Whats missing in this example? That the intercept can be different between local and foreign firms (i.e., there is no D in the full model).
More precisely, when will this be true? If, and only if, the coefficients from running same model on sub-samples are equivalent to coefficients in total sample. Then the estimated errors are equivalent, and so sum of total sample is sum of sums within sub-samples.
Lets show an example in R
N = 1000
X1 = 5*runif(N)
X2 = 5*runif(N)
D = 1*(runif(N)>0.5) # indicator if foreign firm
beta1_local = 0.4
beta1_foreign = 0.45
beta2_local = 0.6
beta2_foreign = 0.55
df <- tibble(X1, X2, D) |>
mutate(
log_Y = D * log(X1) * beta1_foreign + (1-D) * log(X1) * beta1_local +
D * log(X2) * beta2_foreign + (1-D) * log(X2) * beta2_local + rnorm(N),
log_X1 = log(X1), log_X2 = log(X2)
)
mod_full <- lm(log_Y ~ log_X1 + log_X1:D + D + log_X2 + log_X2:D, data = df)

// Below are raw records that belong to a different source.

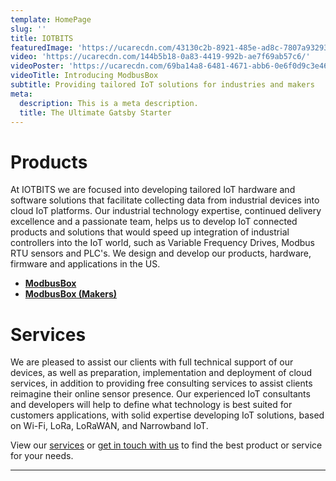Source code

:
 ```yaml
---
template: HomePage
slug: ''
title: IOTBITS
featuredImage: 'https://ucarecdn.com/43130c2b-8921-485e-ad8c-7807a93293cd/'
video: 'https://ucarecdn.com/144b5b18-0a83-4419-992b-ae7f69ab57c6/'
videoPoster: 'https://ucarecdn.com/69ba14a8-6481-4671-abb6-0e6f0d9c3e46/'
videoTitle: Introducing ModbusBox
subtitle: Providing tailored IoT solutions for industries and makers
meta:
  description: This is a meta description.
  title: The Ultimate Gatsby Starter
---
```


# Products

At IOTBITS we are focused into developing tailored IoT hardware and software solutions that facilitate collecting data from industrial devices into cloud IoT platforms. Our industrial technology expertise, continued delivery excellence and a passionate team, helps us to develop IoT connected products and solutions that would speed up integration of industrial controllers into the IoT world, such as Variable Frequency Drives, Modbus RTU sensors and PLC's. We design and develop our products, hardware, firmware and applications in the US.

- **[ModbusBox](https://mbox.iotbits.net)**
- **[ModbusBox (Makers)](https://mbox.iotbits.net)**

# Services

We are pleased to assist our clients with full technical support of our devices, as well as preparation, implementation and deployment of cloud services, in addition to providing free consulting services to assist clients reimagine their online sensor presence. Our experienced IoT consultants and developers will help to define what technology is best suited for customers applications, with solid expertise developing IoT solutions, based on Wi-Fi, LoRa, LoRaWAN, and Narrowband IoT.

View our [services](/services/) or [get in touch with us](https://iotbits.net/contact-us) to find the best product or service for your needs.

---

mod_full_wo_D <- lm(log_Y ~ log_X1 + log_X1:D + log_X2 + log_X2:D, data = df)
mod_short_local <- lm(log_Y ~ log_X1 + log_X2, data = df |> filter(D == 0))
mod_short_foreign <- lm(log_Y ~ log_X1 + log_X2, data = df |> filter(D == 1))
ess_long = sum(residuals(mod_full)^2)
ess_long_wo_D = sum(residuals(mod_full_wo_D)^2)
ess_short_local = sum(residuals(mod_short_local)^2)
ess_short_foreign = sum(residuals(mod_short_foreign)^2)
ess_long[1] 1038.606
ess_long_wo_D[1] 1038.931
ess_short_foreign + ess_short_local[1] 1038.606
7.C
False. When foreign firm, then capital productivity is \(\delta_1 + \delta_3\).